▶ [EXERCISE GOAL]
Starting at the line that contains "## Simulation", return each line exactly as written until the listing below ends, and return no other line.

DATA FOR ANALYSIS START

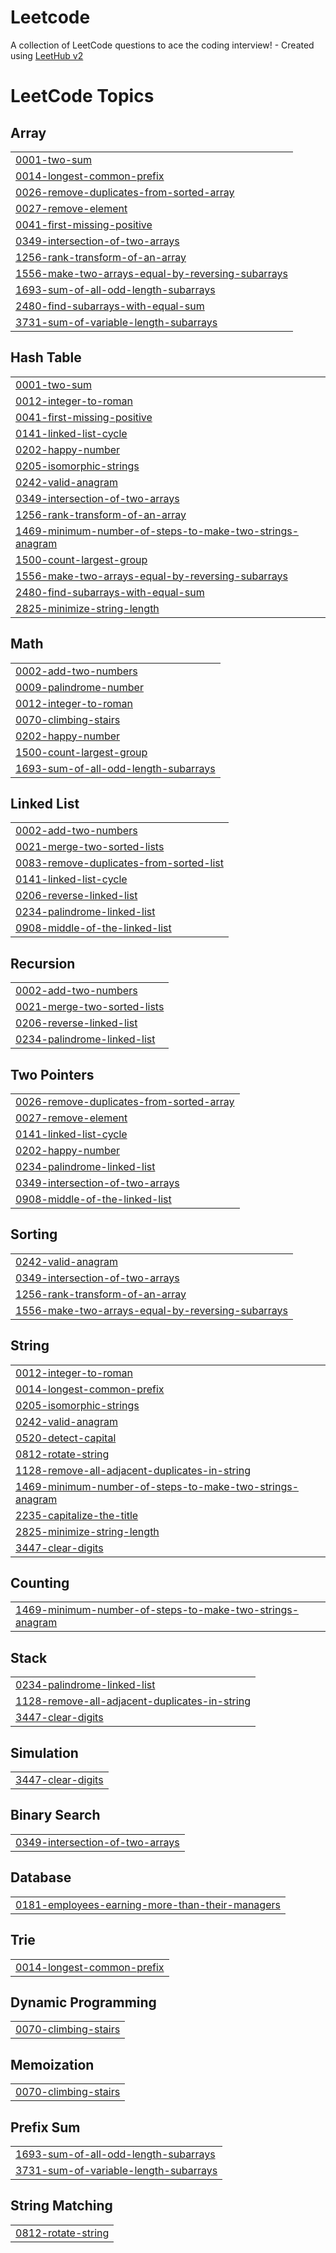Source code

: # Leetcode
A collection of LeetCode questions to ace the coding interview! - Created using [LeetHub v2](https://github.com/arunbhardwaj/LeetHub-2.0)

<!---LeetCode Topics Start-->
# LeetCode Topics
## Array
|  |
| ------- |
| [0001-two-sum](https://github.com/Thrishaponnusamy/Leetcode/tree/master/0001-two-sum) |
| [0014-longest-common-prefix](https://github.com/Thrishaponnusamy/Leetcode/tree/master/0014-longest-common-prefix) |
| [0026-remove-duplicates-from-sorted-array](https://github.com/Thrishaponnusamy/Leetcode/tree/master/0026-remove-duplicates-from-sorted-array) |
| [0027-remove-element](https://github.com/Thrishaponnusamy/Leetcode/tree/master/0027-remove-element) |
| [0041-first-missing-positive](https://github.com/Thrishaponnusamy/Leetcode/tree/master/0041-first-missing-positive) |
| [0349-intersection-of-two-arrays](https://github.com/Thrishaponnusamy/Leetcode/tree/master/0349-intersection-of-two-arrays) |
| [1256-rank-transform-of-an-array](https://github.com/Thrishaponnusamy/Leetcode/tree/master/1256-rank-transform-of-an-array) |
| [1556-make-two-arrays-equal-by-reversing-subarrays](https://github.com/Thrishaponnusamy/Leetcode/tree/master/1556-make-two-arrays-equal-by-reversing-subarrays) |
| [1693-sum-of-all-odd-length-subarrays](https://github.com/Thrishaponnusamy/Leetcode/tree/master/1693-sum-of-all-odd-length-subarrays) |
| [2480-find-subarrays-with-equal-sum](https://github.com/Thrishaponnusamy/Leetcode/tree/master/2480-find-subarrays-with-equal-sum) |
| [3731-sum-of-variable-length-subarrays](https://github.com/Thrishaponnusamy/Leetcode/tree/master/3731-sum-of-variable-length-subarrays) |
## Hash Table
|  |
| ------- |
| [0001-two-sum](https://github.com/Thrishaponnusamy/Leetcode/tree/master/0001-two-sum) |
| [0012-integer-to-roman](https://github.com/Thrishaponnusamy/Leetcode/tree/master/0012-integer-to-roman) |
| [0041-first-missing-positive](https://github.com/Thrishaponnusamy/Leetcode/tree/master/0041-first-missing-positive) |
| [0141-linked-list-cycle](https://github.com/Thrishaponnusamy/Leetcode/tree/master/0141-linked-list-cycle) |
| [0202-happy-number](https://github.com/Thrishaponnusamy/Leetcode/tree/master/0202-happy-number) |
| [0205-isomorphic-strings](https://github.com/Thrishaponnusamy/Leetcode/tree/master/0205-isomorphic-strings) |
| [0242-valid-anagram](https://github.com/Thrishaponnusamy/Leetcode/tree/master/0242-valid-anagram) |
| [0349-intersection-of-two-arrays](https://github.com/Thrishaponnusamy/Leetcode/tree/master/0349-intersection-of-two-arrays) |
| [1256-rank-transform-of-an-array](https://github.com/Thrishaponnusamy/Leetcode/tree/master/1256-rank-transform-of-an-array) |
| [1469-minimum-number-of-steps-to-make-two-strings-anagram](https://github.com/Thrishaponnusamy/Leetcode/tree/master/1469-minimum-number-of-steps-to-make-two-strings-anagram) |
| [1500-count-largest-group](https://github.com/Thrishaponnusamy/Leetcode/tree/master/1500-count-largest-group) |
| [1556-make-two-arrays-equal-by-reversing-subarrays](https://github.com/Thrishaponnusamy/Leetcode/tree/master/1556-make-two-arrays-equal-by-reversing-subarrays) |
| [2480-find-subarrays-with-equal-sum](https://github.com/Thrishaponnusamy/Leetcode/tree/master/2480-find-subarrays-with-equal-sum) |
| [2825-minimize-string-length](https://github.com/Thrishaponnusamy/Leetcode/tree/master/2825-minimize-string-length) |
## Math
|  |
| ------- |
| [0002-add-two-numbers](https://github.com/Thrishaponnusamy/Leetcode/tree/master/0002-add-two-numbers) |
| [0009-palindrome-number](https://github.com/Thrishaponnusamy/Leetcode/tree/master/0009-palindrome-number) |
| [0012-integer-to-roman](https://github.com/Thrishaponnusamy/Leetcode/tree/master/0012-integer-to-roman) |
| [0070-climbing-stairs](https://github.com/Thrishaponnusamy/Leetcode/tree/master/0070-climbing-stairs) |
| [0202-happy-number](https://github.com/Thrishaponnusamy/Leetcode/tree/master/0202-happy-number) |
| [1500-count-largest-group](https://github.com/Thrishaponnusamy/Leetcode/tree/master/1500-count-largest-group) |
| [1693-sum-of-all-odd-length-subarrays](https://github.com/Thrishaponnusamy/Leetcode/tree/master/1693-sum-of-all-odd-length-subarrays) |
## Linked List
|  |
| ------- |
| [0002-add-two-numbers](https://github.com/Thrishaponnusamy/Leetcode/tree/master/0002-add-two-numbers) |
| [0021-merge-two-sorted-lists](https://github.com/Thrishaponnusamy/Leetcode/tree/master/0021-merge-two-sorted-lists) |
| [0083-remove-duplicates-from-sorted-list](https://github.com/Thrishaponnusamy/Leetcode/tree/master/0083-remove-duplicates-from-sorted-list) |
| [0141-linked-list-cycle](https://github.com/Thrishaponnusamy/Leetcode/tree/master/0141-linked-list-cycle) |
| [0206-reverse-linked-list](https://github.com/Thrishaponnusamy/Leetcode/tree/master/0206-reverse-linked-list) |
| [0234-palindrome-linked-list](https://github.com/Thrishaponnusamy/Leetcode/tree/master/0234-palindrome-linked-list) |
| [0908-middle-of-the-linked-list](https://github.com/Thrishaponnusamy/Leetcode/tree/master/0908-middle-of-the-linked-list) |
## Recursion
|  |
| ------- |
| [0002-add-two-numbers](https://github.com/Thrishaponnusamy/Leetcode/tree/master/0002-add-two-numbers) |
| [0021-merge-two-sorted-lists](https://github.com/Thrishaponnusamy/Leetcode/tree/master/0021-merge-two-sorted-lists) |
| [0206-reverse-linked-list](https://github.com/Thrishaponnusamy/Leetcode/tree/master/0206-reverse-linked-list) |
| [0234-palindrome-linked-list](https://github.com/Thrishaponnusamy/Leetcode/tree/master/0234-palindrome-linked-list) |
## Two Pointers
|  |
| ------- |
| [0026-remove-duplicates-from-sorted-array](https://github.com/Thrishaponnusamy/Leetcode/tree/master/0026-remove-duplicates-from-sorted-array) |
| [0027-remove-element](https://github.com/Thrishaponnusamy/Leetcode/tree/master/0027-remove-element) |
| [0141-linked-list-cycle](https://github.com/Thrishaponnusamy/Leetcode/tree/master/0141-linked-list-cycle) |
| [0202-happy-number](https://github.com/Thrishaponnusamy/Leetcode/tree/master/0202-happy-number) |
| [0234-palindrome-linked-list](https://github.com/Thrishaponnusamy/Leetcode/tree/master/0234-palindrome-linked-list) |
| [0349-intersection-of-two-arrays](https://github.com/Thrishaponnusamy/Leetcode/tree/master/0349-intersection-of-two-arrays) |
| [0908-middle-of-the-linked-list](https://github.com/Thrishaponnusamy/Leetcode/tree/master/0908-middle-of-the-linked-list) |
## Sorting
|  |
| ------- |
| [0242-valid-anagram](https://github.com/Thrishaponnusamy/Leetcode/tree/master/0242-valid-anagram) |
| [0349-intersection-of-two-arrays](https://github.com/Thrishaponnusamy/Leetcode/tree/master/0349-intersection-of-two-arrays) |
| [1256-rank-transform-of-an-array](https://github.com/Thrishaponnusamy/Leetcode/tree/master/1256-rank-transform-of-an-array) |
| [1556-make-two-arrays-equal-by-reversing-subarrays](https://github.com/Thrishaponnusamy/Leetcode/tree/master/1556-make-two-arrays-equal-by-reversing-subarrays) |
## String
|  |
| ------- |
| [0012-integer-to-roman](https://github.com/Thrishaponnusamy/Leetcode/tree/master/0012-integer-to-roman) |
| [0014-longest-common-prefix](https://github.com/Thrishaponnusamy/Leetcode/tree/master/0014-longest-common-prefix) |
| [0205-isomorphic-strings](https://github.com/Thrishaponnusamy/Leetcode/tree/master/0205-isomorphic-strings) |
| [0242-valid-anagram](https://github.com/Thrishaponnusamy/Leetcode/tree/master/0242-valid-anagram) |
| [0520-detect-capital](https://github.com/Thrishaponnusamy/Leetcode/tree/master/0520-detect-capital) |
| [0812-rotate-string](https://github.com/Thrishaponnusamy/Leetcode/tree/master/0812-rotate-string) |
| [1128-remove-all-adjacent-duplicates-in-string](https://github.com/Thrishaponnusamy/Leetcode/tree/master/1128-remove-all-adjacent-duplicates-in-string) |
| [1469-minimum-number-of-steps-to-make-two-strings-anagram](https://github.com/Thrishaponnusamy/Leetcode/tree/master/1469-minimum-number-of-steps-to-make-two-strings-anagram) |
| [2235-capitalize-the-title](https://github.com/Thrishaponnusamy/Leetcode/tree/master/2235-capitalize-the-title) |
| [2825-minimize-string-length](https://github.com/Thrishaponnusamy/Leetcode/tree/master/2825-minimize-string-length) |
| [3447-clear-digits](https://github.com/Thrishaponnusamy/Leetcode/tree/master/3447-clear-digits) |
## Counting
|  |
| ------- |
| [1469-minimum-number-of-steps-to-make-two-strings-anagram](https://github.com/Thrishaponnusamy/Leetcode/tree/master/1469-minimum-number-of-steps-to-make-two-strings-anagram) |
## Stack
|  |
| ------- |
| [0234-palindrome-linked-list](https://github.com/Thrishaponnusamy/Leetcode/tree/master/0234-palindrome-linked-list) |
| [1128-remove-all-adjacent-duplicates-in-string](https://github.com/Thrishaponnusamy/Leetcode/tree/master/1128-remove-all-adjacent-duplicates-in-string) |
| [3447-clear-digits](https://github.com/Thrishaponnusamy/Leetcode/tree/master/3447-clear-digits) |
## Simulation
|  |
| ------- |
| [3447-clear-digits](https://github.com/Thrishaponnusamy/Leetcode/tree/master/3447-clear-digits) |
## Binary Search
|  |
| ------- |
| [0349-intersection-of-two-arrays](https://github.com/Thrishaponnusamy/Leetcode/tree/master/0349-intersection-of-two-arrays) |
## Database
|  |
| ------- |
| [0181-employees-earning-more-than-their-managers](https://github.com/Thrishaponnusamy/Leetcode/tree/master/0181-employees-earning-more-than-their-managers) |
## Trie
|  |
| ------- |
| [0014-longest-common-prefix](https://github.com/Thrishaponnusamy/Leetcode/tree/master/0014-longest-common-prefix) |
## Dynamic Programming
|  |
| ------- |
| [0070-climbing-stairs](https://github.com/Thrishaponnusamy/Leetcode/tree/master/0070-climbing-stairs) |
## Memoization
|  |
| ------- |
| [0070-climbing-stairs](https://github.com/Thrishaponnusamy/Leetcode/tree/master/0070-climbing-stairs) |
## Prefix Sum
|  |
| ------- |
| [1693-sum-of-all-odd-length-subarrays](https://github.com/Thrishaponnusamy/Leetcode/tree/master/1693-sum-of-all-odd-length-subarrays) |
| [3731-sum-of-variable-length-subarrays](https://github.com/Thrishaponnusamy/Leetcode/tree/master/3731-sum-of-variable-length-subarrays) |
## String Matching
|  |
| ------- |
| [0812-rotate-string](https://github.com/Thrishaponnusamy/Leetcode/tree/master/0812-rotate-string) |
<!---LeetCode Topics End-->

DATA FOR ANALYSIS END

▶ [YOUR SOLUTION]
## Simulation
|  |
| ------- |
| [3447-clear-digits](https://github.com/Thrishaponnusamy/Leetcode/tree/master/3447-clear-digits) |
## Binary Search
|  |
| ------- |
| [0349-intersection-of-two-arrays](https://github.com/Thrishaponnusamy/Leetcode/tree/master/0349-intersection-of-two-arrays) |
## Database
|  |
| ------- |
| [0181-employees-earning-more-than-their-managers](https://github.com/Thrishaponnusamy/Leetcode/tree/master/0181-employees-earning-more-than-their-managers) |
## Trie
|  |
| ------- |
| [0014-longest-common-prefix](https://github.com/Thrishaponnusamy/Leetcode/tree/master/0014-longest-common-prefix) |
## Dynamic Programming
|  |
| ------- |
| [0070-climbing-stairs](https://github.com/Thrishaponnusamy/Leetcode/tree/master/0070-climbing-stairs) |
## Memoization
|  |
| ------- |
| [0070-climbing-stairs](https://github.com/Thrishaponnusamy/Leetcode/tree/master/0070-climbing-stairs) |
## Prefix Sum
|  |
| ------- |
| [1693-sum-of-all-odd-length-subarrays](https://github.com/Thrishaponnusamy/Leetcode/tree/master/1693-sum-of-all-odd-length-subarrays) |
| [3731-sum-of-variable-length-subarrays](https://github.com/Thrishaponnusamy/Leetcode/tree/master/3731-sum-of-variable-length-subarrays) |
## String Matching
|  |
| ------- |
| [0812-rotate-string](https://github.com/Thrishaponnusamy/Leetcode/tree/master/0812-rotate-string) |
<!---LeetCode Topics End-->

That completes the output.